Going through the entries below, copy out each line that contains "Navigate".

*** Data to use

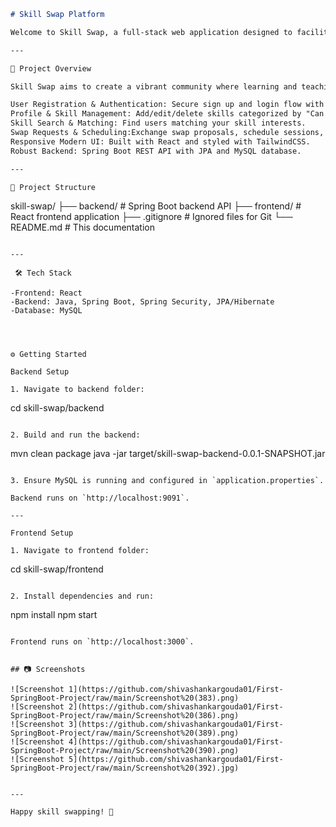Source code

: 
```markdown
# Skill Swap Platform

Welcome to Skill Swap, a full-stack web application designed to facilitate peer-to-peer skill exchange! Users can register, showcase skills they can teach or want to learn, search for matching partners, send swap requests, schedule exchanges, and track their progress effortlessly.

---

🚀 Project Overview

Skill Swap aims to create a vibrant community where learning and teaching skills is easy, interactive, and rewarding.

User Registration & Authentication: Secure sign up and login flow with hashed passwords.
Profile & Skill Management: Add/edit/delete skills categorized by "Can Teach" or "Want to Learn".
Skill Search & Matching: Find users matching your skill interests.
Swap Requests & Scheduling:Exchange swap proposals, schedule sessions, accept/reject requests.
Responsive Modern UI: Built with React and styled with TailwindCSS.
Robust Backend: Spring Boot REST API with JPA and MySQL database.

---

📂 Project Structure

```
skill-swap/
  ├── backend/                # Spring Boot backend API
  ├── frontend/               # React frontend application
  ├── .gitignore              # Ignored files for Git
  └── README.md               # This documentation
```

---

 🛠️ Tech Stack

-Frontend: React
-Backend: Java, Spring Boot, Spring Security, JPA/Hibernate
-Database: MySQL




⚙️ Getting Started

Backend Setup

1. Navigate to backend folder:

```
cd skill-swap/backend
```

2. Build and run the backend:

```
mvn clean package
java -jar target/skill-swap-backend-0.0.1-SNAPSHOT.jar
```

3. Ensure MySQL is running and configured in `application.properties`.

Backend runs on `http://localhost:9091`.

---

Frontend Setup

1. Navigate to frontend folder:

```
cd skill-swap/frontend
```

2. Install dependencies and run:

```
npm install
npm start
```

Frontend runs on `http://localhost:3000`.


## 📷 Screenshots

![Screenshot 1](https://github.com/shivashankargouda01/First-SpringBoot-Project/raw/main/Screenshot%20(383).png)
![Screenshot 2](https://github.com/shivashankargouda01/First-SpringBoot-Project/raw/main/Screenshot%20(386).png)
![Screenshot 3](https://github.com/shivashankargouda01/First-SpringBoot-Project/raw/main/Screenshot%20(389).png)
![Screenshot 4](https://github.com/shivashankargouda01/First-SpringBoot-Project/raw/main/Screenshot%20(390).png)
![Screenshot 5](https://github.com/shivashankargouda01/First-SpringBoot-Project/raw/main/Screenshot%20(392).jpg)


---

Happy skill swapping! 🎉
```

******

#### Exercise response:
1. Navigate to backend folder:
1. Navigate to frontend folder:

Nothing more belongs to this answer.